Hahhaha so now we see the consequences of gutting the State Dept to the point that no one remaining is in possession of enough theory of mind to be able to anticipate that the guy on the other end of the phone saying "sure I'll join your coup" might be fibbing. This is amazing stuff.
posted by Space Coyote at 4:30 PM on May 1 [15 favorites]


On Wednesday, in an interview with the radio host Hugh Hewitt, Bolton outlined how the plan was supposed to work. The senior officials and Guaidó would sign documents memorializing their agreement. The Venezuelan Supreme Court would declare Maduro’s Constituent Assembly illegitimate and thereby legitimize the Guaidó-led National Assembly. Military leaders like Padrino would then have the political and legal cover to take action against Maduro.

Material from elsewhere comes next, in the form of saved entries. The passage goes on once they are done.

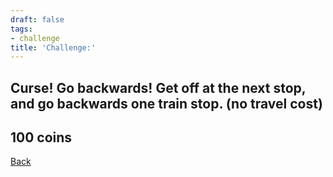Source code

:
 ```yaml
---
draft: false
tags:
- challenge
title: 'Challenge:'
---
```

## Curse! Go backwards! Get off at the next stop, and go backwards one train stop. (no travel cost)
## 100 coins
[Back](/jetlag) 
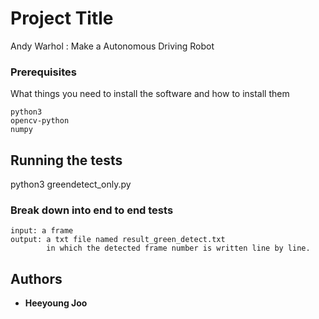 
# Project Title

Andy Warhol : Make a Autonomous Driving Robot 


### Prerequisites

What things you need to install the software and how to install them

```
python3
opencv-python
numpy
```

## Running the tests

python3 greendetect_only.py 

### Break down into end to end tests
```
input: a frame 
output: a txt file named result_green_detect.txt 
        in which the detected frame number is written line by line.  
```

## Authors

* **Heeyoung Joo**

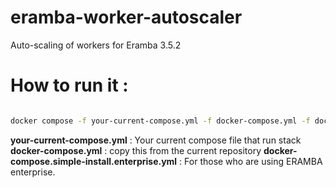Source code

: # eramba-worker-autoscaler
Auto-scaling of workers for Eramba 3.5.2

# How to run it :

```bash

docker compose -f your-current-compose.yml -f docker-compose.yml -f docker-compose.simple-install.enterprise.yml up -d  --build

```
**your-current-compose.yml** : Your current compose file that run stack 
**docker-compose.yml** : copy this from the current repository 
**docker-compose.simple-install.enterprise.yml** : For those who are using ERAMBA enterprise.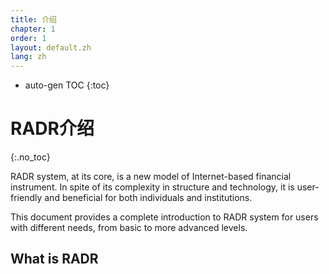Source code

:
 ```yaml
---
title: 介绍
chapter: 1
order: 1
layout: default.zh
lang: zh
---
```


* auto-gen TOC
{:toc}

# RADR介绍
{:.no_toc}

RADR system, at its core, is a new model of Internet-based financial instrument. In spite of its complexity in structure and technology, it is user-friendly and beneficial for both individuals and institutions.

This document provides a complete introduction to RADR system for users with different needs, from basic to more advanced levels.

## What is RADR

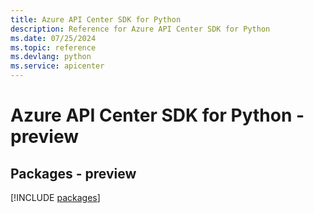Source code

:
 ```yaml
---
title: Azure API Center SDK for Python
description: Reference for Azure API Center SDK for Python
ms.date: 07/25/2024
ms.topic: reference
ms.devlang: python
ms.service: apicenter
---
```

# Azure API Center SDK for Python - preview
## Packages - preview
[!INCLUDE [packages](api-center-index.md)]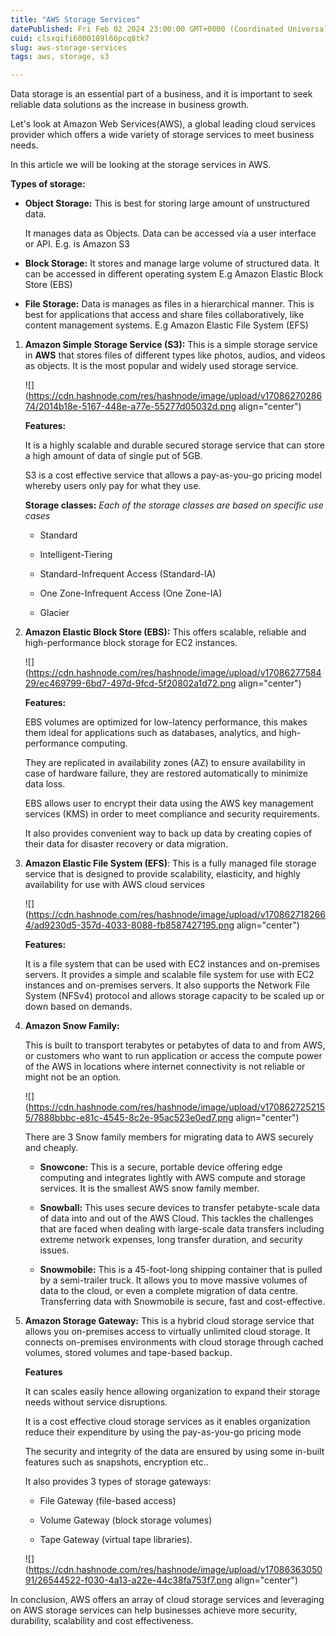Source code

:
 ```yaml
---
title: "AWS Storage Services"
datePublished: Fri Feb 02 2024 23:00:00 GMT+0000 (Coordinated Universal Time)
cuid: clsxqifi6000109l66pcq8tk7
slug: aws-storage-services
tags: aws, storage, s3

---
```


Data storage is an essential part of a business, and it is important to seek reliable data solutions as the increase in business growth.

Let's look at Amazon Web Services(AWS), a global leading cloud services provider which offers a wide variety of storage services to meet business needs.

In this article we will be looking at the storage services in AWS.

**Types of storage:**

* **Object Storage:** This is best for storing large amount of unstructured data.
    
    It manages data as Objects. Data can be accessed via a user interface or API. E.g. is Amazon S3
    
* **Block Storage:** It stores and manage large volume of structured data. It can be accessed in different operating system E.g Amazon Elastic Block Store (EBS)
    
* **File Storage:** Data is manages as files in a hierarchical manner. This is best for applications that access and share files collaboratively, like content management systems. E.g Amazon Elastic File System (EFS)
    

1. **Amazon Simple Storage Service (S3):** This is a simple storage service in **AWS** that stores files of different types like photos, audios, and videos as objects. It is the most popular and widely used storage service.
    
    ![](https://cdn.hashnode.com/res/hashnode/image/upload/v1708627028674/2014b18e-5167-448e-a77e-55277d05032d.png align="center")
    
    **Features:**
    
    It is a highly scalable and durable secured storage service that can store a high amount of data of single put of 5GB.
    
    S3 is a cost effective service that allows a pay-as-you-go pricing model whereby users only pay for what they use.
    
    **Storage classes:** *Each of the storage classes are based on specific use cases*
    
    * Standard
        
    
    * Intelligent-Tiering
        
    * Standard-Infrequent Access (Standard-IA)
        
    * One Zone-Infrequent Access (One Zone-IA)
        
    * Glacier
        
    
2. **Amazon Elastic Block Store (EBS):** This offers scalable, reliable and high-performance block storage for EC2 instances.
    
    ![](https://cdn.hashnode.com/res/hashnode/image/upload/v1708627758429/ec469799-6bd7-497d-9fcd-5f20802a1d72.png align="center")
    
    **Features:**
    
    EBS volumes are optimized for low-latency performance, this makes them ideal for applications such as databases, analytics, and high-performance computing.
    
    They are replicated in availability zones (AZ) to ensure availability in case of hardware failure, they are restored automatically to minimize data loss.
    
    EBS allows user to encrypt their data using the AWS key management services (KMS) in order to meet compliance and security requirements.
    
    It also provides convenient way to back up data by creating copies of their data for disaster recovery or data migration.
    
3. **Amazon Elastic File System (EFS)**: This is a fully managed file storage service that is designed to provide scalability, elasticity, and highly availability for use with AWS cloud services
    
    ![](https://cdn.hashnode.com/res/hashnode/image/upload/v1708627182664/ad9230d5-357d-4033-8088-fb8587427195.png align="center")
    
    **Features:**
    
    It is a file system that can be used with EC2 instances and on-premises servers. It provides a simple and scalable file system for use with EC2 instances and on-premises servers. It also supports the Network File System (NFSv4) protocol and allows storage capacity to be scaled up or down based on demands.
    
4. **Amazon Snow Family:**
    
    This is built to transport terabytes or petabytes of data to and from AWS, or customers who want to run application or access the compute power of the AWS in locations where internet connectivity is not reliable or might not be an option.
    
    ![](https://cdn.hashnode.com/res/hashnode/image/upload/v1708627252155/7888bbbc-e81c-4545-8c2e-95ac523e0ed7.png align="center")
    
    There are 3 Snow family members for migrating data to AWS securely and cheaply.
    
    * **Snowcone:** This is a secure, portable device offering edge computing and integrates lightly with AWS compute and storage services. It is the smallest AWS snow family member.
        
    * **Snowball:** This uses secure devices to transfer petabyte-scale data of data into and out of the AWS Cloud. This tackles the challenges that are faced when dealing with large-scale data transfers including extreme network expenses, long transfer duration, and security issues.
        
    * **Snowmobile:** This is a 45-foot-long shipping container that is pulled by a semi-trailer truck. It allows you to move massive volumes of data to the cloud, or even a complete migration of data centre. Transferring data with Snowmobile is secure, fast and cost-effective.
        
    
5. **Amazon Storage Gateway:** This is a hybrid cloud storage service that allows you on-premises access to virtually unlimited cloud storage. It connects on-premises environments with cloud storage through cached volumes, stored volumes and tape-based backup.
    
    **Features**
    
    It can scales easily hence allowing organization to expand their storage needs without service disruptions.
    
    It is a cost effective cloud storage services as it enables organization reduce their expenditure by using the pay-as-you-go pricing mode
    
    The security and integrity of the data are ensured by using some in-built features such as snapshots, encryption etc..
    
    It also provides 3 types of storage gateways:
    
    * File Gateway (file-based access)
        
    * Volume Gateway (block storage volumes)
        
    * Tape Gateway (virtual tape libraries).
        
    
    ![](https://cdn.hashnode.com/res/hashnode/image/upload/v1708636305091/26544522-f030-4a13-a22e-44c38fa753f7.png align="center")
    

In conclusion, AWS offers an array of cloud storage services and leveraging on AWS storage services can help businesses achieve more security, durability, scalability and cost effectiveness.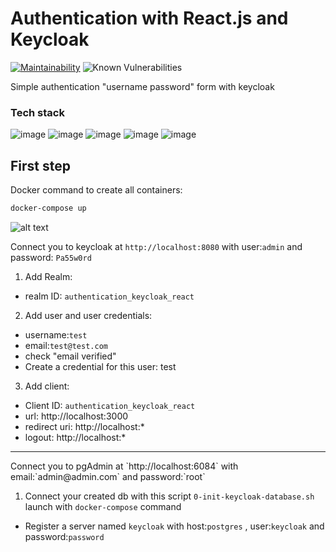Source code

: # Authentication with React.js and Keycloak

[![Maintainability](https://api.codeclimate.com/v1/badges/87e358f7da97100ef6ab/maintainability)](https://codeclimate.com/github/JulienChapron/authentication-keycloak-react/maintainability)
![Known Vulnerabilities](https://snyk.io/test/github/JulienChapron/authentication-keycloak-react/badge.svg)

Simple authentication "username password" form with keycloak

### Tech stack

![image](https://img.shields.io/badge/react.js-FFFFFF?style=for-the-badge&logo=react&logoColor=blue)
![image](https://img.shields.io/badge/mui-FFFFFF?style=for-the-badge&logo=mui&logoColor=blue)
![image](https://img.shields.io/badge/keycloak-FFFFFF?style=for-the-badge&logo=keycloak&logoColor=grey)
![image](https://img.shields.io/badge/postgresql-FFFFFF?style=for-the-badge&logo=postgresql&logoColor=blue)
![image](https://img.shields.io/badge/docker-FFFFFF?style=for-the-badge&logo=docker&logoColor=blue)

## First step

Docker command to create all containers:

```bash
docker-compose up
```
![alt text](https://raw.githubusercontent.com/JulienChapron/authentication-keycloak-react/main/readme/docker-desktop.png)

Connect you to keycloak at `http://localhost:8080` with user:`admin` and password: `Pa55w0rd`

1. Add Realm: 
  -  realm ID: `authentication_keycloak_react`

2. Add user and user credentials:
  -   username:`test`
  -   email:`test@test.com`
  -   check "email verified"
  -   Create a credential for this user: test

3. Add client:
  -   Client ID: `authentication_keycloak_react`
  -   url: http://localhost:3000
  -   redirect uri: http://localhost:*
  -   logout: http://localhost:*
  
<hr />
Connect you to pgAdmin  at `http://localhost:6084` with email:`admin@admin.com` and password:`root`

1. Connect your created db with this script `0-init-keycloak-database.sh` launch with `docker-compose` command

  -   Register a server named `keycloak` with host:`postgres` , user:`keycloak` and password:`password`
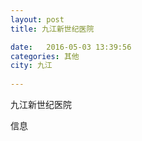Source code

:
 ```yaml
--- 
layout: post 
title: 九江新世纪医院

date:   2016-05-03 13:39:56 
categories: 其他  
city: 九江
  
--- 
```

   
九江新世纪医院

信息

Yet “for reasons that are still not clear, that didn’t go forward yesterday,” Bolton admitted.


It's airtight as a plan, that much is clear.
posted by petebest at 6:49 PM on May 1 [3 favorites]


I feel awful for the Venezuelans - they’ll suffer no matter who ends up in charge, and it’s... so frustrating.
posted by pelvicsorcery at 10:10 AM on May 2 [5 favorites]


It's so convenient that the desires of Venezuelan military leaders and the judgment of the Venezuelan supreme court just so happens to be exactly what John Bolton wants

I mean, what are the odds
posted by Ray Walston, Luck Dragon at 12:08 PM on May 2 [2 favorites]


Human Rights Watch, 5/3/19:
Venezuela: Violent Response to Demonstrators
Reports of Killings, Detentions, Media Shutdowns


A short article with some updated info , and additional links. It includes this troubling item:

On April 30, Maduro reappointed Gustavo González López to replace the Bolivarian National Intelligence Services (SEBIN) director, General Manuel Ricardo Cristopher Figuera, who broke ranks with Maduro. During González López’s time as SEBIN director, from 2014 to 2018, SEBIN agents participated in arbitrary arrests and abuses against detainees including torture.
posted by snuffleupagus at 10:16 PM on May 2 [1 favorite]




Corporate journalists ‘see themselves as ideological shock troops in the war against Venezuela’, says media expert Alan MacLeod.
posted by adamvasco at 5:32 PM on May 3 [2 favorites]


Who’s behind the pro-Guaido mob that besieged Venezuela’s embassy in Washington?
I know this isnt a neutral source but no one seems to be looking at this.